(PROBLEM TO WORK ON) Take the entries below and print only the lines from the one with "- [Setting up" through the one with "- [Event system", exactly as they stand, both ends included.

(ENTRIES PROVIDED)
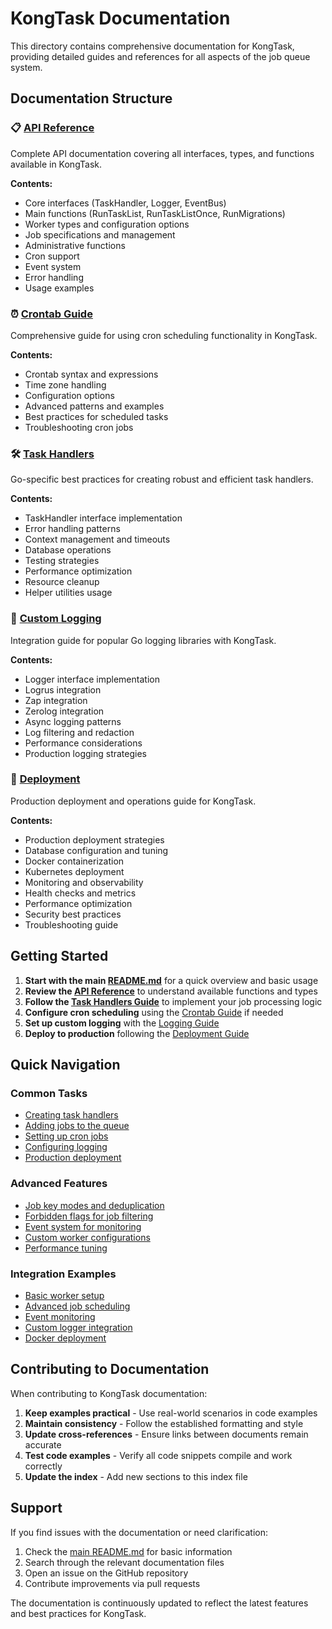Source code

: # KongTask Documentation

This directory contains comprehensive documentation for KongTask, providing detailed guides and references for all aspects of the job queue system.

## Documentation Structure

### 📋 [API Reference](API_REFERENCE.md)

Complete API documentation covering all interfaces, types, and functions available in KongTask.

**Contents:**

- Core interfaces (TaskHandler, Logger, EventBus)
- Main functions (RunTaskList, RunTaskListOnce, RunMigrations)
- Worker types and configuration options
- Job specifications and management
- Administrative functions
- Cron support
- Event system
- Error handling
- Usage examples

### ⏰ [Crontab Guide](CRONTAB.md)

Comprehensive guide for using cron scheduling functionality in KongTask.

**Contents:**

- Crontab syntax and expressions
- Time zone handling
- Configuration options
- Advanced patterns and examples
- Best practices for scheduled tasks
- Troubleshooting cron jobs

### 🛠️ [Task Handlers](TASK_HANDLERS.md)

Go-specific best practices for creating robust and efficient task handlers.

**Contents:**

- TaskHandler interface implementation
- Error handling patterns
- Context management and timeouts
- Database operations
- Testing strategies
- Performance optimization
- Resource cleanup
- Helper utilities usage

### 📝 [Custom Logging](LOGGING.md)

Integration guide for popular Go logging libraries with KongTask.

**Contents:**

- Logger interface implementation
- Logrus integration
- Zap integration
- Zerolog integration
- Async logging patterns
- Log filtering and redaction
- Performance considerations
- Production logging strategies

### 🚀 [Deployment](DEPLOYMENT.md)

Production deployment and operations guide for KongTask.

**Contents:**

- Production deployment strategies
- Database configuration and tuning
- Docker containerization
- Kubernetes deployment
- Monitoring and observability
- Health checks and metrics
- Performance optimization
- Security best practices
- Troubleshooting guide

## Getting Started

1. **Start with the main [README.md](../README.md)** for a quick overview and basic usage
2. **Review the [API Reference](API_REFERENCE.md)** to understand available functions and types
3. **Follow the [Task Handlers Guide](TASK_HANDLERS.md)** to implement your job processing logic
4. **Configure cron scheduling** using the [Crontab Guide](CRONTAB.md) if needed
5. **Set up custom logging** with the [Logging Guide](LOGGING.md)
6. **Deploy to production** following the [Deployment Guide](DEPLOYMENT.md)

## Quick Navigation

### Common Tasks

- [Creating task handlers](TASK_HANDLERS.md#basic-task-handler)
- [Adding jobs to the queue](API_REFERENCE.md#adding-jobs)
- [Setting up cron jobs](CRONTAB.md#basic-cron-configuration)
- [Configuring logging](LOGGING.md#logrus-integration)
- [Production deployment](DEPLOYMENT.md#production-deployment)

### Advanced Features

- [Job key modes and deduplication](API_REFERENCE.md#job-specifications)
- [Forbidden flags for job filtering](API_REFERENCE.md#administrative-functions)
- [Event system for monitoring](API_REFERENCE.md#events)
- [Custom worker configurations](API_REFERENCE.md#worker-types)
- [Performance tuning](DEPLOYMENT.md#performance-optimization)

### Integration Examples

- [Basic worker setup](API_REFERENCE.md#basic-worker-setup)
- [Advanced job scheduling](API_REFERENCE.md#advanced-job-scheduling)
- [Event monitoring](API_REFERENCE.md#event-monitoring)
- [Custom logger integration](API_REFERENCE.md#custom-logger-integration)
- [Docker deployment](DEPLOYMENT.md#docker-deployment)

## Contributing to Documentation

When contributing to KongTask documentation:

1. **Keep examples practical** - Use real-world scenarios in code examples
2. **Maintain consistency** - Follow the established formatting and style
3. **Update cross-references** - Ensure links between documents remain accurate
4. **Test code examples** - Verify all code snippets compile and work correctly
5. **Update the index** - Add new sections to this index file

## Support

If you find issues with the documentation or need clarification:

1. Check the [main README.md](../README.md) for basic information
2. Search through the relevant documentation files
3. Open an issue on the GitHub repository
4. Contribute improvements via pull requests

The documentation is continuously updated to reflect the latest features and best practices for KongTask.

(EXERCISE RESPONSE)
- [Setting up cron jobs](CRONTAB.md#basic-cron-configuration)
- [Configuring logging](LOGGING.md#logrus-integration)
- [Production deployment](DEPLOYMENT.md#production-deployment)

### Advanced Features

- [Job key modes and deduplication](API_REFERENCE.md#job-specifications)
- [Forbidden flags for job filtering](API_REFERENCE.md#administrative-functions)
- [Event system for monitoring](API_REFERENCE.md#events)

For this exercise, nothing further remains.